- SUPPLIED RECORDS
####

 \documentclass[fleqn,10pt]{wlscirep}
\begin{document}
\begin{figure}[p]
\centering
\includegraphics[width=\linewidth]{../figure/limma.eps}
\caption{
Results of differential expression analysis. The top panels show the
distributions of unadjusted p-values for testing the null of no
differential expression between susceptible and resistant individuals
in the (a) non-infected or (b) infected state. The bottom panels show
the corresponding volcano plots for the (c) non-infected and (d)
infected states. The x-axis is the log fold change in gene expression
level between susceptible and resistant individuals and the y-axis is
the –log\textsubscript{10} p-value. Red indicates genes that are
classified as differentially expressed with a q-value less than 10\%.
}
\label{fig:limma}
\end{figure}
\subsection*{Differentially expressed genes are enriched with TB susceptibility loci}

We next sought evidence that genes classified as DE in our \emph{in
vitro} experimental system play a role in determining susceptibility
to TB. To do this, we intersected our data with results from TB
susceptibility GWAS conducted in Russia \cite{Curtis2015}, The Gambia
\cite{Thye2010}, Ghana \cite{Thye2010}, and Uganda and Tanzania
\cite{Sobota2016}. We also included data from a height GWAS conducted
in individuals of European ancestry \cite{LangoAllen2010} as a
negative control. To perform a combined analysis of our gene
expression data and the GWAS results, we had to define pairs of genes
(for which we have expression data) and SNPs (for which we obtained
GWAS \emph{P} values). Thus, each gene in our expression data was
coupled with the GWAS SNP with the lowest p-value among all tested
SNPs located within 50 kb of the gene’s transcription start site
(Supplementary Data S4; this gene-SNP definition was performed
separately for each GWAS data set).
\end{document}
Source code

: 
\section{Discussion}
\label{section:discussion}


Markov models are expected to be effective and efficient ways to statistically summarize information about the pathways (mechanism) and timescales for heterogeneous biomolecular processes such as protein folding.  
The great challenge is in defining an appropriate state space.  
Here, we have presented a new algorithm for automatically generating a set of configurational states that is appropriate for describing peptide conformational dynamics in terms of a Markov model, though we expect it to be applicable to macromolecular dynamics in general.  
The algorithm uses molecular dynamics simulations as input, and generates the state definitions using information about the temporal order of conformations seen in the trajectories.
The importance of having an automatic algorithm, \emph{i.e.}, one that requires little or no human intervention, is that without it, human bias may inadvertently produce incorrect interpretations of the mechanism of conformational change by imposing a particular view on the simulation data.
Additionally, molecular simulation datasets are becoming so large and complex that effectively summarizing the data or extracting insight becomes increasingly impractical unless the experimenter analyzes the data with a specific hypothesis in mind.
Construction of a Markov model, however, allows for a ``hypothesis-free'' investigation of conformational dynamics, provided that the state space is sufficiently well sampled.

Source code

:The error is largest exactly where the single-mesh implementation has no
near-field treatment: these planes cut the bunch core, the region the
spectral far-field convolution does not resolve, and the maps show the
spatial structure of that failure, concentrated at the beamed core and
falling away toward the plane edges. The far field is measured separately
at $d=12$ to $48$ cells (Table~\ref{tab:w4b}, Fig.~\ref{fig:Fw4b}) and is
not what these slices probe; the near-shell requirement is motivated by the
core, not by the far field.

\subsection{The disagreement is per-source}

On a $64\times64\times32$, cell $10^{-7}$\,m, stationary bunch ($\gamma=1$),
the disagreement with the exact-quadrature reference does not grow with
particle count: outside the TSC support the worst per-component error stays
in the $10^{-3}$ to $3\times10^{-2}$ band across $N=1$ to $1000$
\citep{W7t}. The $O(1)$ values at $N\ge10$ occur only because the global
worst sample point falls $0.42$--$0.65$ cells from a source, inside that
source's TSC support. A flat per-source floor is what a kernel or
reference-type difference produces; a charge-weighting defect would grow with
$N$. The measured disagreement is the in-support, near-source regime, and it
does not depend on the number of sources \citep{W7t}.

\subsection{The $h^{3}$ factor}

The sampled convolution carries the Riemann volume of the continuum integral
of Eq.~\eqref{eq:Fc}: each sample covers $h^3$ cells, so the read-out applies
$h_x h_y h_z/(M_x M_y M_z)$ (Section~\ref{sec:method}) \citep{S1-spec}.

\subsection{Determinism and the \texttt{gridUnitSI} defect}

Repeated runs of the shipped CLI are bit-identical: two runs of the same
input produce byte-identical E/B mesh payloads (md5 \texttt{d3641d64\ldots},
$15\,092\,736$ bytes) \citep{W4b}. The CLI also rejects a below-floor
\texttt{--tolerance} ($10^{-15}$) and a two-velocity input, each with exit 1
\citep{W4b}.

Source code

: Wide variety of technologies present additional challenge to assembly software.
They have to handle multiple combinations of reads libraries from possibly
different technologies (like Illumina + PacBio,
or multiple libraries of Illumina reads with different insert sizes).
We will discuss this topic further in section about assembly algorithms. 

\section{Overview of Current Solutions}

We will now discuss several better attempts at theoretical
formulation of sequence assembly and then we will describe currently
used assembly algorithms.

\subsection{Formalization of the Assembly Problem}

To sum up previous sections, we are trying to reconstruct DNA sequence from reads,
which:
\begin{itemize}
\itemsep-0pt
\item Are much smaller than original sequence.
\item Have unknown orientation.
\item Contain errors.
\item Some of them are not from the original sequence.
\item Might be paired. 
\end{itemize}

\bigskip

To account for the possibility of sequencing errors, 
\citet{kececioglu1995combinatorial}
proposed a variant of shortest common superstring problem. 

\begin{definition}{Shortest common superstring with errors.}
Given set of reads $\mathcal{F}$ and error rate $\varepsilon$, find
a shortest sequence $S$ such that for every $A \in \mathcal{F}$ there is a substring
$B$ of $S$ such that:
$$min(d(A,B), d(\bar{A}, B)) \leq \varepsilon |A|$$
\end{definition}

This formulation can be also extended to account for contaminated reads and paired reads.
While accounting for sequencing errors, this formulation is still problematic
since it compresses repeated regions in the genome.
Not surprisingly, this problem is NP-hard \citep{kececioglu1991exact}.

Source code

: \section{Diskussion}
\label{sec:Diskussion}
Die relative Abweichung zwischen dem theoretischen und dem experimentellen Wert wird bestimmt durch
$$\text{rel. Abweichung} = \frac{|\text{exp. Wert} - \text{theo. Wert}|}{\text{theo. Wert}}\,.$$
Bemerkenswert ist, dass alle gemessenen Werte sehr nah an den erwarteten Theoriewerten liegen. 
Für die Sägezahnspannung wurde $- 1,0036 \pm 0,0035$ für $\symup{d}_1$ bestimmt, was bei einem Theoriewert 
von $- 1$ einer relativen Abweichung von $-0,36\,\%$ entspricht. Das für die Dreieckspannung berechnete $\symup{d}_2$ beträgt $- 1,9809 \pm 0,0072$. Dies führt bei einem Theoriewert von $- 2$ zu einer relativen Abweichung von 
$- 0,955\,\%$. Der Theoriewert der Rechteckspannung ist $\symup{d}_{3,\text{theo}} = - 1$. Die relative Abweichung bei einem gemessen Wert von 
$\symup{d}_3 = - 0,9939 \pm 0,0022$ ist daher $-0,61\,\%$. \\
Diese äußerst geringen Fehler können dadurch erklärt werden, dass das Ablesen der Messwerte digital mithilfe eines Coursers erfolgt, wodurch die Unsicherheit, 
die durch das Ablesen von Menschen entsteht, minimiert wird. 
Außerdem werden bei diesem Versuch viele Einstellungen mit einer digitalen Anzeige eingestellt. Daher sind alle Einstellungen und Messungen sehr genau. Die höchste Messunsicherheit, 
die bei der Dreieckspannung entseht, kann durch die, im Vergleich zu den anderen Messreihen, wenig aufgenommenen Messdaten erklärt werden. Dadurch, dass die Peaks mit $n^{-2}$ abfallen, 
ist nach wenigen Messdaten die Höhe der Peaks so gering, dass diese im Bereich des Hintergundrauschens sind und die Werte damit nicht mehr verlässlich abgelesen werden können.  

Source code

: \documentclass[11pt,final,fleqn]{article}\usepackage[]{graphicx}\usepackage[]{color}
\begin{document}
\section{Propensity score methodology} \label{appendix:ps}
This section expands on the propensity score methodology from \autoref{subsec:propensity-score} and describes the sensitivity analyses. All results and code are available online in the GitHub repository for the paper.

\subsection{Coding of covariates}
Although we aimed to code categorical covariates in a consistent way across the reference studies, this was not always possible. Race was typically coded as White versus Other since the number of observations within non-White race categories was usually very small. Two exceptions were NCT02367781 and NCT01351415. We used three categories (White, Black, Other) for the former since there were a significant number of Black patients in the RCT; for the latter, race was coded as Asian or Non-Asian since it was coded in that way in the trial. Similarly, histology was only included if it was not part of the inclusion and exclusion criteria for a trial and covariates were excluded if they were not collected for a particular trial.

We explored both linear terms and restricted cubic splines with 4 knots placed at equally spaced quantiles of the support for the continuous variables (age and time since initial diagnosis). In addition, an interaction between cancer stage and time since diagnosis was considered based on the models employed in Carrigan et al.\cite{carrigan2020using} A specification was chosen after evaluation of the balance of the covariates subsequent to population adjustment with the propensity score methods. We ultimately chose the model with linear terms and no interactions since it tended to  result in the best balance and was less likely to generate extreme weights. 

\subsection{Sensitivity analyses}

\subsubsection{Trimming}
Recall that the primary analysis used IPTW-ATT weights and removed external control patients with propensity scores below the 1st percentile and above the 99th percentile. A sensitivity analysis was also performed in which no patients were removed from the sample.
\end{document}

####

- YOUR OBJECTIVE
Every line above from the line with "the original sequence." to the line with "of $S$ such", inclusive, must be returned exactly; no other line belongs in the reply.

- EXERCISE RESULT
\item Some of them are not from the original sequence.
\item Might be paired. 
\end{itemize}

\bigskip

To account for the possibility of sequencing errors, 
\citet{kececioglu1995combinatorial}
proposed a variant of shortest common superstring problem. 

\begin{definition}{Shortest common superstring with errors.}
Given set of reads $\mathcal{F}$ and error rate $\varepsilon$, find
a shortest sequence $S$ such that for every $A \in \mathcal{F}$ there is a substring
$B$ of $S$ such that:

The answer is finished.